«Mode de vie européen»: von der Leyen a renommé le portefeuille controversé sur les migrations

«Mode de vie européen»: von der Leyen a renommé le portefeuille controversé sur les migrations
AFP

La présidente de la prochaine Commission européenne, Ursula von der Leyen, a modifié le nom controversé du portefeuille du commissaire en charge des migrations, le baptisant « Promotion du mode de vie européen » et non plus « Protection » de ce mode de vie, a annoncé mercredi son porte-parole à l’AFP.

Cet intitulé avait suscité une vive polémique lors de l’annonce de la nouvelle Commission – qui doit entrer en fonction le 1er décembre – constituant un premier couac pour Mme von der Leyen.

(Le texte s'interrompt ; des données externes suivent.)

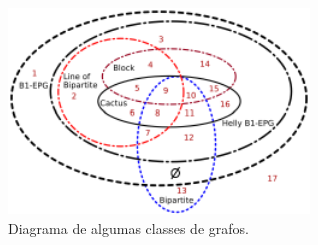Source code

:  \begin{figure}[htb]	
 \center%
 \includegraphics[width=8cm]{./img/diagram.pdf}
 \caption{Diagrama de algumas classes de grafos.}
\label{fig:diagram}
\end{figure}  
 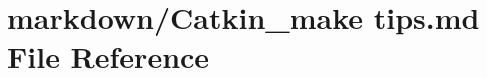 \hypertarget{Catkin__make_01tips_8md}{\section{markdown/\-Catkin\-\_\-make tips.\-md File Reference}
\label{Catkin__make_01tips_8md}
}
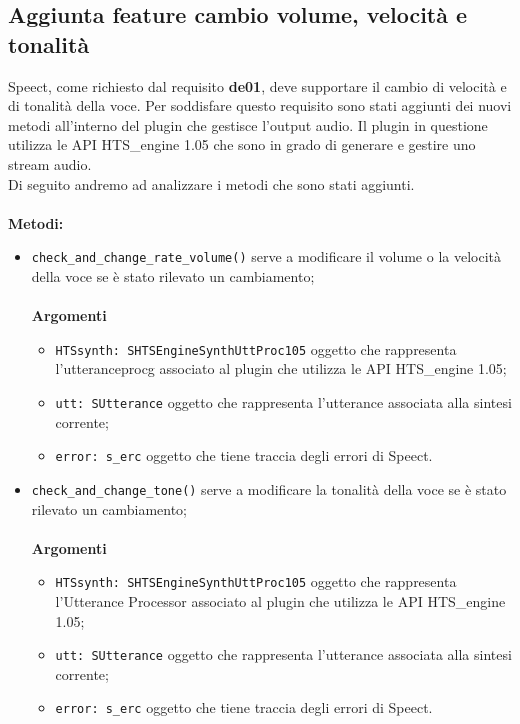 \subsection{Aggiunta feature cambio volume, velocità e tonalità}
Speect, come richiesto dal requisito \textbf{de01}, deve supportare il cambio di velocità e di tonalità della voce. 
Per soddisfare questo requisito sono stati aggiunti dei nuovi metodi all'interno del plugin che gestisce l'output audio.
Il plugin in questione utilizza le API HTS\_engine 1.05 che sono in grado di generare e gestire uno stream audio.\\
Di seguito andremo ad analizzare i metodi che sono stati aggiunti.\\\\
\textbf{Metodi:}
\begin{itemize}
	\item \texttt{check\_and\_change\_rate\_volume()} serve a modificare il volume o la velocità della voce se è stato rilevato un cambiamento;\\\\
	\textbf{Argomenti}
	\begin{itemize}
		\item \texttt{HTSsynth: SHTSEngineSynthUttProc105} oggetto che rappresenta l'\gls{utteranceprocg} associato al plugin che utilizza le API HTS\_engine 1.05;
		\item \texttt{utt: SUtterance} oggetto che rappresenta l'utterance associata alla sintesi corrente;
		\item \texttt{error: s\_erc} oggetto che tiene traccia degli errori di Speect.
	\end{itemize}
	\item \texttt{check\_and\_change\_tone()} serve a modificare la tonalità della voce se è stato rilevato un cambiamento;\\\\
	\textbf{Argomenti}
	\begin{itemize}
		\item \texttt{HTSsynth: SHTSEngineSynthUttProc105} oggetto che rappresenta l'Utterance Processor associato al plugin che utilizza le API HTS\_engine 1.05;
		\item \texttt{utt: SUtterance} oggetto che rappresenta l'utterance associata alla sintesi corrente;
		\item \texttt{error: s\_erc} oggetto che tiene traccia degli errori di Speect.
	\end{itemize}
\end{itemize}

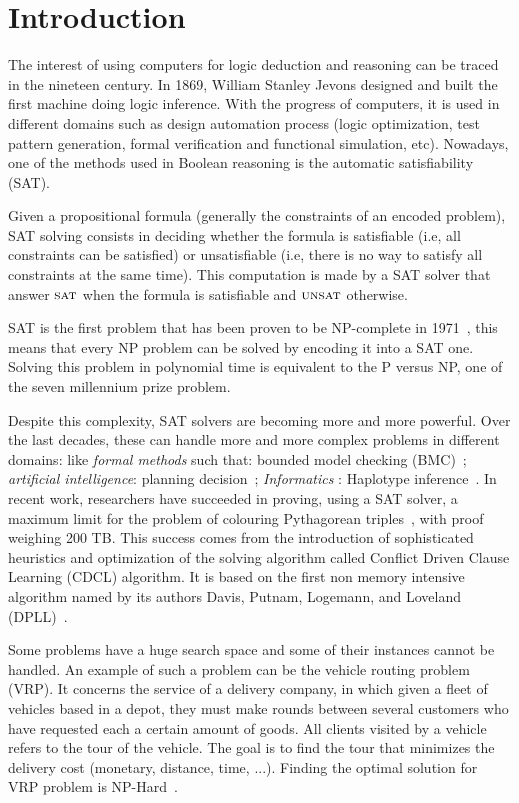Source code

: \chapter{Introduction}\label{chap:intro}


The interest of using computers for logic deduction and reasoning can be traced in the nineteen century.
In 1869,  William Stanley Jevons designed and built the first machine doing logic inference.
With the progress of computers, it is used in different domains such as design automation process 
(logic optimization, test pattern generation, formal verification and functional simulation, etc).
Nowadays, one of the methods used in Boolean reasoning is the automatic satisfiability (SAT).

Given a propositional formula (generally the constraints of an encoded problem),
SAT solving consists in deciding whether the formula is satisfiable (i.e, all constraints can be
satisfied) or unsatisfiable (i.e, there is no way to satisfy all constraints at the same time).
This computation is made by a SAT solver that answer $\textsc{sat}$ when the formula is satisfiable
and $\textsc{unsat}$ otherwise.

SAT is the first problem that has been proven to be NP-complete in 1971~\cite{cook1971complexity}, this 
means that every NP problem can be solved by encoding it into a SAT one. Solving this problem in 
polynomial time is equivalent to the P versus NP, one of the seven millennium prize problem.


Despite this complexity, SAT solvers are becoming more and more powerful.
Over the last decades, these can handle more and more complex problems in different domains:
like \emph{formal methods} such that: bounded model checking (BMC)~\cite{bmc_99}; \emph{artificial intelligence}: planning decision~\cite{planning_92}; \emph{Informatics} : Haplotype inference~\cite{biology_06}.
In recent work, researchers have succeeded in proving, using a SAT solver, a maximum limit
for the problem of colouring Pythagorean triples~\cite{heule2016solving}, with proof weighing 200 TB.
This success comes from the introduction of sophisticated heuristics and optimization of the solving 
algorithm called Conflict Driven Clause Learning (CDCL) algorithm. It is based on the first non memory
intensive algorithm named by its authors Davis, Putnam, Logemann, and Loveland (DPLL)~\cite{dpll_62}.



Some problems have a huge search space and some of their instances cannot be handled.
An example of such a problem can be the vehicle routing problem (VRP).
It concerns the service of a delivery company, in which
given a fleet of vehicles based in a depot, they must make rounds between several customers  who have requested
each a certain amount of goods. All clients visited by a vehicle refers to the tour of the vehicle. 
The goal is to find the tour that minimizes the delivery cost (monetary, distance, time, ...).
Finding the optimal solution for VRP problem is NP-Hard~\cite{toth2002vehicle}.

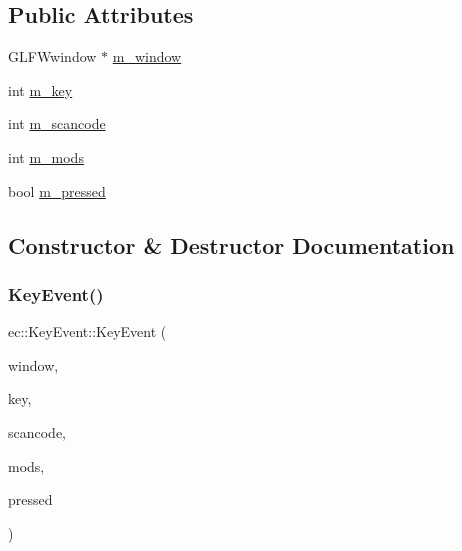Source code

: \subsection*{Public Attributes}
\begin{DoxyCompactItemize}
\item 
G\+L\+F\+Wwindow $\ast$ \mbox{\hyperlink{structec_1_1_key_event_a334f32a8102f1d155a6fec87375efd04}{m\+\_\+window}}
\item 
int \mbox{\hyperlink{structec_1_1_key_event_a1c81390df89a4894405bee6cb101649e}{m\+\_\+key}}
\item 
int \mbox{\hyperlink{structec_1_1_key_event_ac7d1cc5ce7aad43f0aa73879677ad375}{m\+\_\+scancode}}
\item 
int \mbox{\hyperlink{structec_1_1_key_event_a2b57c4779afbd78542be4cee2cd3dcbb}{m\+\_\+mods}}
\item 
bool \mbox{\hyperlink{structec_1_1_key_event_a4e9ab83e1535c1ee34c9eb54c21b05e3}{m\+\_\+pressed}}
\end{DoxyCompactItemize}


\subsection{Constructor \& Destructor Documentation}
\mbox{\label{structec_1_1_key_event_a679ba7a0050b6514a3a6a110b4128562}} 
\subsubsection{\texorpdfstring{Key\+Event()}{KeyEvent()}}
{\footnotesize\ttfamily ec\+::\+Key\+Event\+::\+Key\+Event (\begin{DoxyParamCaption}\item[{G\+L\+F\+Wwindow $\ast$}]{window,  }\item[{const int}]{key,  }\item[{const int}]{scancode,  }\item[{const int}]{mods,  }\item[{const bool}]{pressed }\end{DoxyParamCaption})}

\mbox{\label{structec_1_1_key_event_a2e9713c01afb046dc2504f17ce42e386}} 
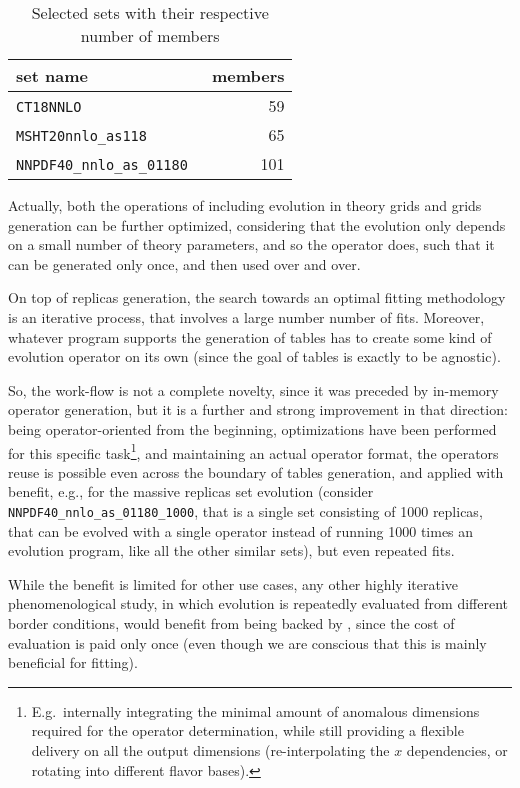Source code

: \begin{table}
    \centering
    \begin{tabular}{lr}
        \pdf{} set name & members \\
        \hline
        \texttt{CT18NNLO}~\cite{Hou:2019efy} & 59\\
        \texttt{MSHT20nnlo\_as118}~\cite{Bailey:2020ooq} & 65\\
        \texttt{NNPDF40\_nnlo\_as\_01180}~\cite{NNPDF:2021njg} & 101
    \end{tabular}
    \caption{Selected \pdf{} sets with their respective number of members}
    \label{tab:eko/pdfmem}
\end{table}

Actually, both the operations of including evolution in theory grids and \pdf{}
grids generation can be further optimized, considering that the evolution only
depends on a small number of theory parameters, and so the operator does, such
that it can be generated only once, and then used over and over.

On top of replicas generation, the search towards an optimal fitting
methodology is an iterative process, that involves a large number number of fits.
Moreover, whatever program supports the generation of \fk{} tables has to
create some kind of evolution operator on its own (since the goal of \fk{}
tables is exactly to be \pdf{} agnostic).

So, the \eko{} work-flow is not a complete novelty, since it was preceded by
\apfel{} in-memory operator generation, but it is a further and strong
improvement in that direction: being operator-oriented from the beginning,
optimizations have been performed for this specific task\footnote{
E.g.\ internally integrating the minimal amount of anomalous dimensions required
for the operator determination, while still providing a flexible delivery on
all the output dimensions (re-interpolating the $x$ dependencies, or rotating
into different flavor bases).
}, and maintaining an
actual operator format, the operators reuse is possible even across the
boundary of \fk{} tables generation, and applied with benefit, e.g., for the
massive replicas set evolution (consider
\texttt{NNPDF40\_nnlo\_as\_01180\_1000}, that is a single set consisting of
1000 replicas, that can be evolved with a single operator instead of running
1000 times an evolution program, like all the other similar sets), but even
repeated fits.

While the benefit is limited for other use cases, any other highly iterative
phenomenological study, in which \pdf{} evolution is repeatedly evaluated from
different border conditions, would benefit from being backed by \eko{}, since
the cost of \dglap{} evaluation is paid only once (even though we are conscious
that this is mainly beneficial for \pdf{} fitting).

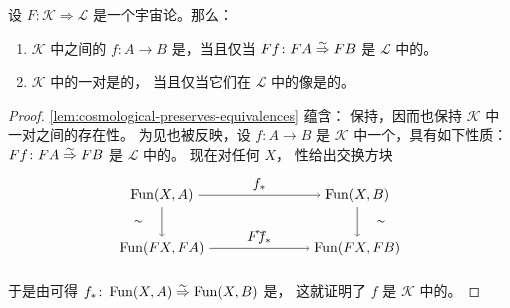 \begin{lemma}\label{lem:biequivalence-reflect-create}
设 $F\colon\mathcal{K}\Rightarrow\mathcal{L}$
是一个宇宙论\trBiequivalence{}。那么：
\begin{enumerate}[label=(\roman*)]
\item $\mathcal{K}$ 中\trInfinityCategory{}之间的\trFunctor{}
  $f\colon A\to B$ 是\trEquivalence{}，当且仅当
  $Ff\colon FA\rvEqArrow FB$ 是 $\mathcal{L}$ 中的\trEquivalence{}。
\item $\mathcal{K}$ 中的一对\trInfinityCategory{}是\trEquivalence{}的，
  当且仅当它们在 $\mathcal{L}$ 中的像是\trEquivalence{}的。
\end{enumerate}
\end{lemma}
\begin{proof}
\cref{lem:cosmological-preserves-equivalences} 蕴含：
\trCosmologicalFunctor{}保持\trEquivalence{}，因而也保持 $\mathcal{K}$ 中
一对\trInfinityCategory{}之间\trEquivalence{}的存在性。
为见\trEquivalence{}也被反映，设 $f\colon A\to B$
是 $\mathcal{K}$ 中一个\trFunctor{}，具有如下性质：
$Ff\colon FA\rvEqArrow FB$ 是 $\mathcal{L}$ 中的\trEquivalence{}。
现在对任何\trInfinityCategory{} $X$，
\trSimplicialFunctor{}性给出交换方块
\begin{equation*}
\begin{tikzpicture}[xscale=1.75,yscale=1.35]
\node (TL) at (0,1) {$\Fun(X,A)$};
\node (TR) at (2.8,1) {$\Fun(X,B)$};
\node (BL) at (0,0) {$\Fun(FX,FA)$};
\node (BR) at (2.8,0) {$\Fun(FX,FB)$};
\draw[->] (TL) -- (TR) node[midway,above]{$f_\ast$};
\draw[->] (TL) -- (BL);
\node at (-0.34,0.5) {$\scriptstyle\sim$};
\draw[->] (TR) -- (BR);
\node at (3.14,0.5) {$\scriptstyle\sim$};
\draw[->] (BL) -- (BR) node[midway,above]{$Ff_\ast$};
\node at (1.4,0.3) {$\scriptstyle\sim$};
\end{tikzpicture}
\end{equation*}

于是由\trTwoOfThreeProperty{}可得
$f_\ast\colon\Fun(X,A)\rvEqArrow\Fun(X,B)$ 是\trEquivalence{}，
这就证明了 $f$ 是 $\mathcal{K}$ 中的\trEquivalence{}。


\end{proof}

Les groupes parlementaires de gauche, les sociaux-démocrates, écologistes et les libéraux de Renew avaient réclamé de la future présidente de la Commission l’abandon de cet intitulé associant migration et « protection du mode de vie européen ». Mais cette dernière avait jusqu’alors campé sur ses positions. La responsabilité de ce portefeuille reviendra au Grec Margaritis Schinas.

« Des réponses très positives »

Le président du groupe Socialiste et démocrate (S&D) au Parlement européen, Iratxe Garcia avait adressé en septembre un courrier sur le sujet à Mme von der Leyen. Elle a salué mercredi dans un communiqué les « réponses très positives » apportées par Mme von der Leyen. Selon S&D, d’autres changements ont été apportés : le commissaire à l’Emploi sera désormais responsable de l’Emploi et des droits sociaux ; celui à l’Environnement et aux océans intègrera aussi la pêche.

Ces changements d’intitulés, présentés comme une victoire par Mme Garcia, sont annoncés à la veille des auditions des candidats français, hongrois et roumain à la prochaine Commission par les eurodéputés. Ces derniers sont chargés de valider leur nomination. « Tout cela permet de lever un peu la pression avant les auditions », a confié une source chez les socialistes.

Parmi les commissaires auditionnés, le Français Thierry Breton est le plus controversé, car son profil de grand patron pourrait entraîner des risques de conflits d’intérêts selon la gauche radicale, les écologistes, l’extrême-droite et certains socialistes.